• Thomas Wheeler

Youth resistance training

One of the areas that has been unclear in addressing strength training for children is actual program design and progression. Previously other bodies releasing position statements on this matter have made very general guidelines regarding this. The Australian Strength and Conditioning Association has attempted to put together clear guidelines so that coaches can develop safe and effective strength programs for children.


Studies have shown that children can benefit from training where Tsolakis and colleagues (2004) examined the effects of two months of resistance training on 11-year-old boys. The children performed three strength-training sessions per week on non-consecutive days. The 6 exercises were performed on variable resistance machines at 3 sets of 10 with 1-minute rest periods. The children in this study reported no injuries apart from some delayed onset muscle soreness after the first three training session. By the end of the study the children had increased their isometric strength by 17.5% and their resting testosterone level by 124% from the baseline figures. This was statistically significant when compared to a non-training control group.

The ASCA recommends 4 levels of training. These levels are indicated by both age and ability. A series of simple tests has been devised to ensure that the appropriate level of motor control has been developed. It is important when designing programs for children that one keeps in mind the principles of long term athlete development outlined by Bayli (1999).


The levels are:


Level 1 - 6-9 Years of age

Level 2 - 9-12 Years of age

Level 3 - 12-15 Years of age

Level 4 - 5-18 Years of age


These levels are not only age dependent but ability dependent. For a child to progress from one level to the next they are required to complete a number of tests. Only when they have satisfied both age and ability tests may they progress to the next level of development. Therefore if a child is 11 years of age but has not training history and can not perform the test required to move on to level 2 then he or she must start at level 1. Often the child will be able to progress faster through the level due to their increased maturity and development.

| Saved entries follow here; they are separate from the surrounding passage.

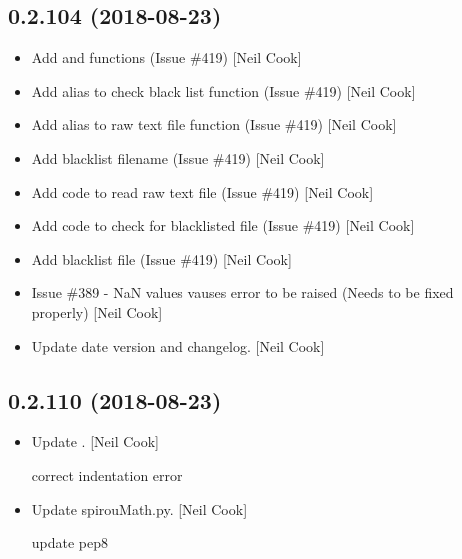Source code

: \documentclass[a4paper,10pt,english]{report}
\begin{document}
\subsection{0.2.104 (2018-08-23)}
\label{\detokenize{misc/changelog:id354}}\begin{itemize}
\item {} 
Add  and  functions (Issue \#419) {[}Neil
Cook{]}

\item {} 
Add alias to check black list function (Issue \#419) {[}Neil Cook{]}

\item {} 
Add alias to raw text file function (Issue \#419) {[}Neil Cook{]}

\item {} 
Add blacklist filename (Issue \#419) {[}Neil Cook{]}

\item {} 
Add code to read raw text file (Issue \#419) {[}Neil Cook{]}

\item {} 
Add code to check for blacklisted file (Issue \#419) {[}Neil Cook{]}

\item {} 
Add blacklist file (Issue \#419) {[}Neil Cook{]}

\item {} 
Issue \#389 - NaN values vauses error to be raised (Needs to be fixed
properly) {[}Neil Cook{]}

\item {} 
Update date version and changelog. {[}Neil Cook{]}

\end{itemize}


\subsection{0.2.110 (2018-08-23)}
\label{\detokenize{misc/changelog:id355}}\begin{itemize}
\item {} 
Update . {[}Neil Cook{]}

correct indentation error

\item {} 
Update spirouMath.py. {[}Neil Cook{]}

update pep8

\end{itemize}
\end{document}
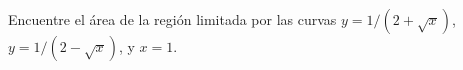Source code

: \item Encuentre el área de la región limitada por las curvas $y = 1/(2 + \sqrt{x})$, $y = 1/(2 - \sqrt{x})$, y $x = 1$.
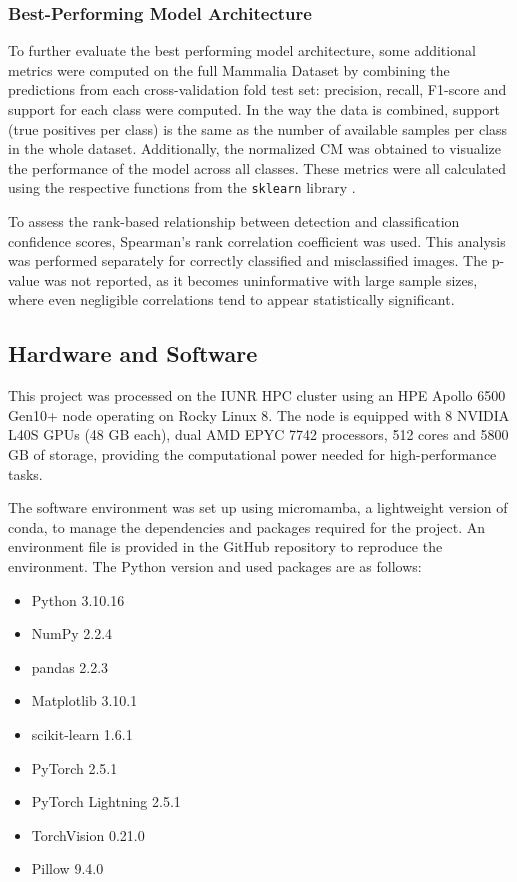     \subsubsection{Best-Performing Model Architecture}
    To further evaluate the best performing model architecture, some additional metrics were computed on the full Mammalia Dataset by combining the predictions from each cross-validation fold test set:
    precision, recall, F1-score and support for each class were computed.
    In the way the data is combined, support (true positives per class) is the same as the number of available samples per class in the whole dataset.
    Additionally, the normalized \ac{CM} was obtained to visualize the performance of the model across all classes.
    These metrics were all calculated using the respective functions from the \texttt{sklearn} library \autocite{pedregosaScikitlearnMachineLearning2011}.

    To assess the rank-based relationship between detection and classification confidence scores, Spearman's rank correlation coefficient was used.
    This analysis was performed separately for correctly classified and misclassified images.
    The p-value was not reported, as it becomes uninformative with large sample sizes, where even negligible correlations tend to appear statistically significant.

    \subsection{Hardware and Software}
    This project was processed on the \ac{IUNR} \ac{HPC} cluster using an HPE Apollo 6500 Gen10+ node operating on Rocky Linux 8.
    The node is equipped with 8 NVIDIA L40S \acp{GPU} (48 \ac{GB} each), dual AMD EPYC 7742 processors, 512 cores and 5800 \ac{GB} of storage, providing the computational power needed for high-performance tasks.

    The software environment was set up using micromamba, a lightweight version of conda, to manage the dependencies and packages required for the project.
    An environment file is provided in the GitHub repository to reproduce the environment.
    The Python version and used packages are as follows:

    \begin{itemize}
        \item Python 3.10.16
        \item NumPy 2.2.4
        \item pandas 2.2.3
        \item Matplotlib 3.10.1
        \item scikit-learn 1.6.1
        \item PyTorch 2.5.1
        \item PyTorch Lightning 2.5.1
        \item TorchVision 0.21.0
        \item Pillow 9.4.0
    \end{itemize}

To enter level 1 there are no ability tests, the child must simply qualify by age. However to move from level 1 to level 2 the following tests must be satisfactorily completed:


Hold a “plank” position for 60 seconds

Perform 10 well controlled back extensions

Perform 10 well controlled full range double legged squats

Perform 10 well controlled pushups on the toes, chest to touch the ground and arms to achieve full extension

Perform 5 well controlled lunges with the back knee (feather) touching the ground and good balance

Wall squat 90 degrees for 60 seconds

Touch the toes in the sit and reach test with control

These tests primarily assess motor control which is essential to progressing onto more advanced exercises.

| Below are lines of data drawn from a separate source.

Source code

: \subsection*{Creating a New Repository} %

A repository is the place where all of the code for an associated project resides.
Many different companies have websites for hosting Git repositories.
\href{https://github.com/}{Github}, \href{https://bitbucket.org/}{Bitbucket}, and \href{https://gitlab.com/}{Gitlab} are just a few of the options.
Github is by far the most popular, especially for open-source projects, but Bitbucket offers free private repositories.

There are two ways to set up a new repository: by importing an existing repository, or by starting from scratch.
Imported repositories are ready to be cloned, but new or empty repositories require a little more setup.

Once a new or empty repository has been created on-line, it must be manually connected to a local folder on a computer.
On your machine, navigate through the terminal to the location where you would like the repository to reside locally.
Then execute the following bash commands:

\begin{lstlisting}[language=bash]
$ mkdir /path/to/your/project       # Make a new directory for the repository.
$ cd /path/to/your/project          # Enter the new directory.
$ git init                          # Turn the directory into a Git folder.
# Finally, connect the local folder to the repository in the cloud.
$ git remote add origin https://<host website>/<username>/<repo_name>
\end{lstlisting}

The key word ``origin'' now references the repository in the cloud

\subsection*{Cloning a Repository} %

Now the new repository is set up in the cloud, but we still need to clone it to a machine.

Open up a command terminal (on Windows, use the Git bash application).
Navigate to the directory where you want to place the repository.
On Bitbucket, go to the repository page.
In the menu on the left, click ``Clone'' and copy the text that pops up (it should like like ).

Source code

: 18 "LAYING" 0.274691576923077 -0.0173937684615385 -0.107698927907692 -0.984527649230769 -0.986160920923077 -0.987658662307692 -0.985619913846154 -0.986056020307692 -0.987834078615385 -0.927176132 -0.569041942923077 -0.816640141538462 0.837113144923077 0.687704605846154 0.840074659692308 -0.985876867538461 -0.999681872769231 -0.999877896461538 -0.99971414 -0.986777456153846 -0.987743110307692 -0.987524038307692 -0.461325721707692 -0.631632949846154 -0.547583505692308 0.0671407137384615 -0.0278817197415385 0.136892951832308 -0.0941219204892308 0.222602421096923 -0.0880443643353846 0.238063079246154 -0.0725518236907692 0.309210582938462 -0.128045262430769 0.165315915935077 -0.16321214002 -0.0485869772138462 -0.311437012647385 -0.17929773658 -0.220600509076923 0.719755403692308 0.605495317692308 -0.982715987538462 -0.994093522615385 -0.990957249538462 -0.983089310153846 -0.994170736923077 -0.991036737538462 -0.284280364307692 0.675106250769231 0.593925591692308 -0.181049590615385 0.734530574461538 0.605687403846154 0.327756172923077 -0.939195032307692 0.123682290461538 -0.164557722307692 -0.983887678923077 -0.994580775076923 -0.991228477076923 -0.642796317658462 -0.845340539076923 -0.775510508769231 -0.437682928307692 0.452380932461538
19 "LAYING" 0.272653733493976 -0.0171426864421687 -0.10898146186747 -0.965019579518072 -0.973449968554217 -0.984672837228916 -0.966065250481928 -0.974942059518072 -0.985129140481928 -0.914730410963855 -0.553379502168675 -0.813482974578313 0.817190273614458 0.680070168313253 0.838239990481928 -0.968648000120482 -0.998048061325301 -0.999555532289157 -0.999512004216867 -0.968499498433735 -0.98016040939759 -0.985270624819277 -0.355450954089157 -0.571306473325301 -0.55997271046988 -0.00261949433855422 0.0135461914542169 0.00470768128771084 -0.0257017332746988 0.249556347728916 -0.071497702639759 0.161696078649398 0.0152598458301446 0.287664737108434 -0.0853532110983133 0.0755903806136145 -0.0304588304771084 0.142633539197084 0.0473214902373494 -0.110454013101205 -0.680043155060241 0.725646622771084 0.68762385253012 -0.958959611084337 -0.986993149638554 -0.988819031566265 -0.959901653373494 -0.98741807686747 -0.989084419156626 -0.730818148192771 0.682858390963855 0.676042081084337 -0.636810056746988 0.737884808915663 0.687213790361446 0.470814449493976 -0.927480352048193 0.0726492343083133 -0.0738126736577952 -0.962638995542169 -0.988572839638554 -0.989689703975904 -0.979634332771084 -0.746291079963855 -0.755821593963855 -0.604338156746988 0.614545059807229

To enter level 3 the child must be a minimum of 12 years of age and be able to complete the following tests:


Satisfy the requirements for level 2

Hold the “plank “ position for 90 seconds

Perform 10 well controlled repetitions of bench press at 40% of body weight

Perform 10 well controlled dumb bell rows at 15% of bodyweight in each hand

Perform 10 well controlled chin ups with legs out straight and a supinated (underhand) grip

Perform 10 well controlled lunges, back knee (feather) touching the ground with 10% of body weight in each hand and good balance

Reach 5cm beyond their toes in the sit and reach test


To enter level 4 the child must satisfy the age requirements and:


Satisfy the requirements for level 2 and 3

Hold a “plank” position for 120 seconds

Perform 5 well controlled single leg squats to full range,/li>

Perform 10 well controlled parallel bar dips (for boys) or 10 well controlled bench dips (for girls)

Perform 10 well controlled chinups (for boys) or a 90 second arm hang with the elbows at 90 degrees (for girls).

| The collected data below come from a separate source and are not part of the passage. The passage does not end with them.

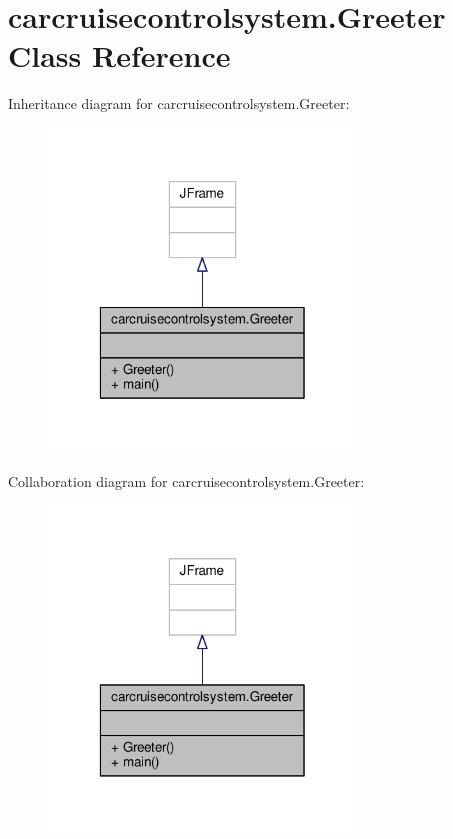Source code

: \hypertarget{classcarcruisecontrolsystem_1_1Greeter}{\section{carcruisecontrolsystem.\-Greeter Class Reference}
\label{classcarcruisecontrolsystem_1_1Greeter}
}


Inheritance diagram for carcruisecontrolsystem.\-Greeter\-:
\nopagebreak
\begin{figure}[H]
\begin{center}
\leavevmode
\includegraphics[width=232pt]{classcarcruisecontrolsystem_1_1Greeter__inherit__graph}
\end{center}
\end{figure}


Collaboration diagram for carcruisecontrolsystem.\-Greeter\-:
\nopagebreak
\begin{figure}[H]
\begin{center}
\leavevmode
\includegraphics[width=232pt]{classcarcruisecontrolsystem_1_1Greeter__coll__graph}
\end{center}
\end{figure}
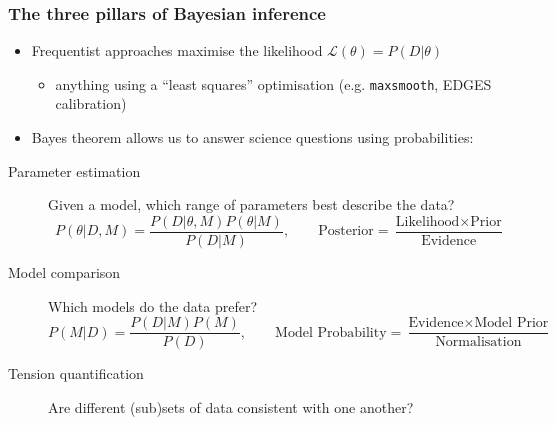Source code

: \documentclass[aspectratio=169]{beamer}
\begin{document}
\begin{frame}
    \frametitle{The three pillars of Bayesian inference}
    \begin{itemize}
        \item Frequentist approaches maximise the likelihood $\mathcal{L}(\theta) = P(D|\theta)$
            \begin{itemize}
                \item anything using a ``least squares'' optimisation (e.g. \texttt{maxsmooth}, EDGES calibration)
            \end{itemize}
        \item Bayes theorem allows us to answer science questions using probabilities:
    \end{itemize}
    \begin{description}
        \item[Parameter estimation] Given a model, which range of parameters best describe the data?
            \[
                P(\theta|D,M) = \frac{P(D|\theta,M) P(\theta|M)}{P(D|M)}, \qquad
                \text{Posterior} = \frac{\text{Likelihood} \times \text{Prior}}{\text{Evidence}}
            \]
        \item[Model comparison] Which models do the data prefer?
            \[
                P(M|D) = \frac{P(D|M) P(M)}{P(D)}, \qquad
                \text{Model Probability} = \frac{\text{Evidence} \times \text{Model Prior}}{\text{Normalisation}}
            \]
        \item[Tension quantification] Are different (sub)sets of data consistent with one another? %
    \end{description}
\end{frame}
\end{document}
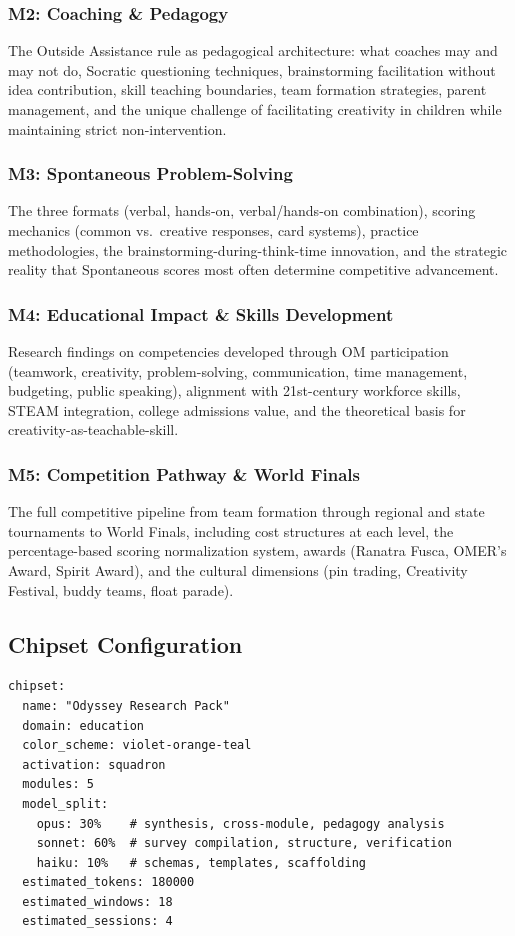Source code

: \documentclass[11pt,letterpaper]{article}
\begin{document}
\subsubsection{M2: Coaching \& Pedagogy}
The Outside Assistance rule as pedagogical architecture: what coaches may and may not do, Socratic questioning techniques, brainstorming facilitation without idea contribution, skill teaching boundaries, team formation strategies, parent management, and the unique challenge of facilitating creativity in children while maintaining strict non-intervention.

\subsubsection{M3: Spontaneous Problem-Solving}
The three formats (verbal, hands-on, verbal/hands-on combination), scoring mechanics (common vs.\ creative responses, card systems), practice methodologies, the brainstorming-during-think-time innovation, and the strategic reality that Spontaneous scores most often determine competitive advancement.

\subsubsection{M4: Educational Impact \& Skills Development}
Research findings on competencies developed through OM participation (teamwork, creativity, problem-solving, communication, time management, budgeting, public speaking), alignment with 21st-century workforce skills, STEAM integration, college admissions value, and the theoretical basis for creativity-as-teachable-skill.

\subsubsection{M5: Competition Pathway \& World Finals}
The full competitive pipeline from team formation through regional and state tournaments to World Finals, including cost structures at each level, the percentage-based scoring normalization system, awards (Ranatra Fusca, OMER's Award, Spirit Award), and the cultural dimensions (pin trading, Creativity Festival, buddy teams, float parade).

\subsection{Chipset Configuration}

\begin{asciibox}
\begin{verbatim}
chipset:
  name: "Odyssey Research Pack"
  domain: education
  color_scheme: violet-orange-teal
  activation: squadron
  modules: 5
  model_split:
    opus: 30%    # synthesis, cross-module, pedagogy analysis
    sonnet: 60%  # survey compilation, structure, verification
    haiku: 10%   # schemas, templates, scaffolding
  estimated_tokens: 180000
  estimated_windows: 18
  estimated_sessions: 4
\end{verbatim}
\end{asciibox}
\end{document}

Perform 10 well controlled repetitions of bench press at 70% body weight (for boys) or 50% of bodyweight (for girls)


In some cases at the discretion of the coach these tests of muscular function and control may need to be modified for children who exceptionally tall or heavy such as basket ball players or rugby players.


The ASCA makes the point that while there are many reasons for strength training the primary goal in stages 1-3 should be on limb control and stability. With increases in strength and size being a bi-product of the movement control programs. By ensuring the intial three stages are properly completed the child can go onto level 4 with more advanced training goals such as improved maximal strength, power, hypertrophy (size) and so on.


Model training Programs


The training programs below are not the only training programs that can be used by the relevant age group but be aware of the general principles of the program such as primarily body weight exercises, stability exercises and so on.


Level 1


At level 1 a circuit style set up is recommended for ease of administration and to keep the children moving through out the duration of the session. An example of such a circuit is shown below:


Basic warm up (5 minute jog or cycle etc plus 2-3 minutes of dynamic stretching)

Cool down and stretch - (5 min jog or cycle etc and 5 minutes of stretching)

Step ups (both left and right legs) (quadriceps, hamstring and gluteal muscles) - 20 to 30 cm step or chair

Push ups (pectorals, deltoid and triceps brachii muscles) - off knees initially progressing onto toes as strength increases

Star jumps (quadriceps, adductors, gluteal muscles)

Abdominal crunches (abdominals and hip flexors) - as strength increases progress towards bent legged sit ups

Chair dips (triceps brachii muscle) - initially have legs close to the chair and use the legs and arms to raise the body. As strength increases progressively move legs further away from the chair

90 degree wall sit (quadriceps and gluteal muscles)

Reverse back extensions (lower back, gluteal and hamstring muscles) -lying face down with torso over table or bench and lift legs to level of hips hold top position for 1-2 s and repeat

Hover (abdominal, hip flexor and lower back muscles) - initially off knees progressing to toes


Progression:


Week 1: Perform 20 s of each exercise for as many controlled repetitions as possible followed by 40 s rest and then move onto the next exercise. Perform 1 circuit - total workout time approximately 25 minutes (including warm up and cool down). Once this circuit is comfortably achieved by the athlete progress onto stage 2.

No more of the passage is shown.